Dans ve profesyonellik kavramının buluşması, balenin kraliyet ailelerinin amatör uğraşı olmaktan çıkıp özel eğitimli bireyler tarafından icrasının başladığı 17. yüzyılın sonları ve 18. yüzyılın başlarına kadar uzanır. 1700’lü yılların başlarına kadar Avrupa aristokrasisinin prestij göstergeleri arasında sayılan ve hanedanların amatör olarak eğlencelerde sergiledikleri bale 1700’lerde artık profesyonel dansçılar tarafından özel yetenek isteyen tekniklerin ön plana çıktığı bir tarz ile sahnelenmeye devam etmiştir. “Profesyonel bale, Kraliyet Dans Akademisi ile başlamıştır. Ciddi bir eğitimle birlikte Fransız profesyonellerinin geliştirdiği teknikler ile amatörler tarafından icra edilmesi imkansız bir hal almıştır. Dönemin dans tekniği, Fransız bale ustası Raoul Feulliet’ın 1700 yılında yayınladığı ve içerdiği birçok adım ve pozisyonun bugün de tanınır olduğu “Choreographie” kitabı ile kayıt altına alınmıştır.” (Yüceil, 2007) Konuya halk dansları açısından baktığımızda ise profesyonellik ve halk danslarının çok daha geç bir araya geldiğini görüyoruz. 1930’lu yıllara kadar sadece halk yaşamının bir parçası olarak var olan halk danslarının sahnelenmeye başlanmasının ardından bu alanda da kaçınılmaz olarak bir profesyonelleşmenin başladığını görmekteyiz. Fakat bu döneme kadar halk dansları, profesyonel dans dünyasının bir parçası olarak kabul görmemiştir.

Wheeler’a göre; “Bale ile ilişkili kimseler sergiledikleri dansı ilerici, bilerek yapılan, öğrenilen, sanatçı ve profesyonel dansçılar (yani meslekleri dans yapmak olan dansçılar) tarafından gerçekleştirilen bir dans formu olarak yorumladıkları için, bu dans türünün halk dansı olmadığını ifade etmektedirler.”

“…Sanatı halk dansından ayırmak için profesyonellik kıstasını kullanan bilim adamlarının, gerçekleştirilen sanatlar ile ilişkili olarak sadece Batı standartlarını göz önünde tutmak suretiyle bir değerlendirme yaptıkları son derece net bir biçimde görülebilmektedir.” (Kealiinohomoku, 2007)
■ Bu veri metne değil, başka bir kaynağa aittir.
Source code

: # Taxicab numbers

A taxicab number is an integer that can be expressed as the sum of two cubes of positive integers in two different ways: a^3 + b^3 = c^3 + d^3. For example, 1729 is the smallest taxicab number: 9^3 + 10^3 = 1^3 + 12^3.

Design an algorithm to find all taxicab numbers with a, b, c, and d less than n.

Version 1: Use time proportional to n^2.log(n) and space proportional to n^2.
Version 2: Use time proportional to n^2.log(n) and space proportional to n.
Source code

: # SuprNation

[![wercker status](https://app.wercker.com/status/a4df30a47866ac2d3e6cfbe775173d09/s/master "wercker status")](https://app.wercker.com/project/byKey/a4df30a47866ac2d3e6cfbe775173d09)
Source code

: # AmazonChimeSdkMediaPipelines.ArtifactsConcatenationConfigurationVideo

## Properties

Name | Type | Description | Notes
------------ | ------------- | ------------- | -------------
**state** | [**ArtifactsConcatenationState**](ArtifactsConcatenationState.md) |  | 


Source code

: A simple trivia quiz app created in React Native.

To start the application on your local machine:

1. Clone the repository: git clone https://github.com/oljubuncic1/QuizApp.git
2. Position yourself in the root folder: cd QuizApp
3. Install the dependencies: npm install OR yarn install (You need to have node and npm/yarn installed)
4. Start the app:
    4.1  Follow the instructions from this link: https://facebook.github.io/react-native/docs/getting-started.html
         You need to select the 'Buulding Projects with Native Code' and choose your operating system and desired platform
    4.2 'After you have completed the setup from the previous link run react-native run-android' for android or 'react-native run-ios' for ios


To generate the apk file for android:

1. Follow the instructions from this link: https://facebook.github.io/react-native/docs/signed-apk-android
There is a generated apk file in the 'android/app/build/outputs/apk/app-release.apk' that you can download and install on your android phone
Wheeler’ın balenin halk dansı olmadığı hakkındaki söylediklerini tersten okursak halk danslarının profesyonel kategoride değerlendirilmediğini görürüz. Fakat bu algı 1930’ların Rusya’sında kırılacaktır.

(4)

Sovyetler Birliği’nde Dans

Sovyet coğrafyası ve özellikle Stalin dönemi olmak üzere incelenen tarihsel kesit, akademik platformda genellikle spekülatif Batı kaynakları veya karşı-devrimci Rus tarihçilerinin yazdıkları üzerinden okunup tartışılmaktadır. Dönemle ilgili ulaşılan özellikle İngilizce kaynakların neredeyse tümü anti-sovyetik soğuk savaş metinlerinden oluşmakta olduğu için bu alanda nesnel verilere ulaşmak ve dolayısıyla objektif bir çalışma yürütmek son derece zorlaşmaktadır.

Sovyetler Birliği’nde görece olumsuz sayılabilecek tüm koşullara, gerilimlere rağmen insanlık tarihinde ilk kez büyük halk kitleleri olan işçi sınıfı sanatın hemen her dalıyla kitlesel olarak ilgileniyor, örgütlü olarak sanatsal ve kültürel üretimin içinde yer alıyordu. Yaratılmak istenen ‘yeni insan’ kimliği; sanatla iç içe, kültürel olarak gelişkin, ilerici, çağdaş, örgütlü ve politik bir Sovyet yurttaşı tipiydi. Çözülüşe varan süreçte bunun büyük oranda başarılmış olduğunu Sovyet insanının 20. yüzyılın dünya bilim ve sanatındaki yerini kapitalist Batı kaynaklarının bile reddedemeyeceği şekilde görmek mümkündür.

Balenin Rusya topraklarındaki şöhreti devrim öncesine uzanıyor, 19. yüzyılın sonlarında İngiltere ve Fransa’daki bale tacı Rus balesinin başına takılıyordu. Bolşoy ve Kirov Baleleri çoktan dünyaca meşhur olmuş, otoritelerin tüm dikkatlerini çoktan üzerlerine çekmişlerdi. Ama genç Sovyet devletinin baleye bakışı temkinliydi.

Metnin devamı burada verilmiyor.